Hermawan Sulistyo: Menhub Pemicu #IndonesiaTerserah, Tim Medis dan TNI/Polri Dibunuh Pelan-pelan!

Menteri Perhubungan Budi Karya Sumadi membuka kembali operasional moda transportasi, baik darat, udara maupun laut.

Kebijakan itu lantas menuai protes keras dan kecaman dari berbagai pihak.

Akibat kebijakan ini, ribuan orang bisa bebas hilir-mudik.

Tak menutup kemungkinan pula, di antara ribuan orang itu, terdapat pembawa virus corona atau Covid-19.

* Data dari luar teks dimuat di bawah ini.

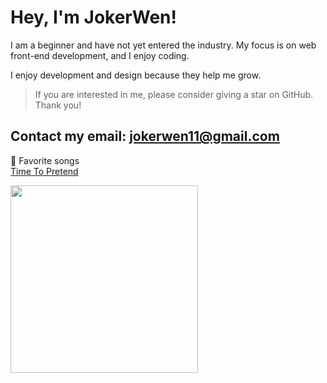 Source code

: # Hey, I'm JokerWen!

I am a beginner and have not yet entered the industry. My focus is on web front-end development, and I enjoy coding.

I enjoy development and design because they help me grow.

> If you are interested in me, please consider giving a star on GitHub. Thank you!

Contact my email: jokerwen11@gmail.com
---


 🎵 Favorite songs                                                                                                                  
<a href="https://open.spotify.com/track/1C4g4g2rThSK2s4PKakIyj?si=f50041e051fa45ac">Time To Pretend</a>

 <a href="https://open.spotify.com/track/1C4g4g2rThSK2s4PKakIyj?si=73617abdb0f64a22"><img src="https://joker-wen-1307590525.cos.ap-guangzhou.myqcloud.com/202305161650795.png" width="300" height="300"></a> 
</table>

Demikian disampaikan pengamat politik Hermawan Sulistyo kepada RMOL, Kamis (21/5/2020).

Hermawan menilai, kebijakan ini sama saja dengan membunuh pelan-pelan tim medis serta anggota TNI/Polri di lapangan.

“Kebijakan ini, bukan hanya melecehkan profesi medis, polisi dan petugas di lapangan. Tapi juga membunuh mereka secara pelan-pelan!” kecam Hermawan.

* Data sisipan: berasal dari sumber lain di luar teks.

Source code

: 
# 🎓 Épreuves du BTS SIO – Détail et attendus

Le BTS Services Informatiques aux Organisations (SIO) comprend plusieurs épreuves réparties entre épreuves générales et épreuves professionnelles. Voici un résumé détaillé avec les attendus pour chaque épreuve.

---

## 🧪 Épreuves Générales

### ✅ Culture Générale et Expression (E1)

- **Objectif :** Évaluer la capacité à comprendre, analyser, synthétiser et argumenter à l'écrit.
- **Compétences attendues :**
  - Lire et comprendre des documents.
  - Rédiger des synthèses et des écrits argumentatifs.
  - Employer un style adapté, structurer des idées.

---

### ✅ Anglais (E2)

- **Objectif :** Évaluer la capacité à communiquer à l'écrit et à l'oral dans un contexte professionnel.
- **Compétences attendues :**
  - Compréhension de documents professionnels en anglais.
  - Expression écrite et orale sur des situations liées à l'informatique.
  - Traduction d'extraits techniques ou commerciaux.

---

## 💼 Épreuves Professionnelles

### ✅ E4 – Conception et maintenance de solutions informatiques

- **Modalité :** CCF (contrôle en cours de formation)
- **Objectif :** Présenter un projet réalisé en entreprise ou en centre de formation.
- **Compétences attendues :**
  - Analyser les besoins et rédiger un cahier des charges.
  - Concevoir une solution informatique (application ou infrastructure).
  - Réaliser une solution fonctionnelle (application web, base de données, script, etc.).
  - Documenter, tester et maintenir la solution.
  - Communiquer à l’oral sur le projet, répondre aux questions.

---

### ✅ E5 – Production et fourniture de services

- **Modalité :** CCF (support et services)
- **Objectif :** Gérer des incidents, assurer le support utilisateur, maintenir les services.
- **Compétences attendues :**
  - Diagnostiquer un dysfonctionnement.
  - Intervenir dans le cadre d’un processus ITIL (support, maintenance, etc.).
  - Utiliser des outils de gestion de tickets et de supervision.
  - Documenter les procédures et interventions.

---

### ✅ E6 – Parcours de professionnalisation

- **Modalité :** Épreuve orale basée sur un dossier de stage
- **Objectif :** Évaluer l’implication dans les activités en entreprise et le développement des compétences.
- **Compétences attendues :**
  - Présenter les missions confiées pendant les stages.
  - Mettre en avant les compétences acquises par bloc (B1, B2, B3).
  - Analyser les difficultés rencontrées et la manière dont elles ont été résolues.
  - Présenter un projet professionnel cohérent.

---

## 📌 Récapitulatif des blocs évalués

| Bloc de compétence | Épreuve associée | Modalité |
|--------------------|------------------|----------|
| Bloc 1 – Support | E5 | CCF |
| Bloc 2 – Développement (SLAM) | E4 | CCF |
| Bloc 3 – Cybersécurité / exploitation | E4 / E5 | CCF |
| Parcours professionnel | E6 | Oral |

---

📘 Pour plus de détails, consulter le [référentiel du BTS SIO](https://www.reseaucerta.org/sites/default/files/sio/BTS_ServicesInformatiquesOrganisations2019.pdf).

Hermawan menilai, kebijakan Budi Karya Sumadi ini hanya mencari popularitas dan mengutamakan oeprator transportasi umum saja.

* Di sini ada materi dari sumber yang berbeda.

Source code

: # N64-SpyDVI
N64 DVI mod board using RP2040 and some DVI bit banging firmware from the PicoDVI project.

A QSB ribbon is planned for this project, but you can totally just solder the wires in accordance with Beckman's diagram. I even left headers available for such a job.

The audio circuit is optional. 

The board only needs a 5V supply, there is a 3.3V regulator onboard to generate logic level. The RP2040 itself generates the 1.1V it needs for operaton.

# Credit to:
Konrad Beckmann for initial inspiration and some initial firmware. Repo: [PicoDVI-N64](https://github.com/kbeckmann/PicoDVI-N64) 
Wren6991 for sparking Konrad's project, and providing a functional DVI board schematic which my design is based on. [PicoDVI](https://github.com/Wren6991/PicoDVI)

Tapi di sisi lain, kebijakan tersebut malah mengorbankan ribuan masyarakat lainnya.


“Kebijakan Menhub membangkitkan sikap #IndonesiaTerserah. Ini sangat berbahaya bagi ketahanan nasional,” tegasnya.

Kebijakan tersebut juga dinilai bertentangan dengan kebijakan sejumlah kementerian yang selama ini menjaga agar dapat memutus mata rantai Covid-19.

“Keputusan Menhub ini bertentangan dengan keputusan Satgas Covid-19, Kementerian Kesehatan, dan terutama sikap Presiden Jokowi sendiri,” ujarnya.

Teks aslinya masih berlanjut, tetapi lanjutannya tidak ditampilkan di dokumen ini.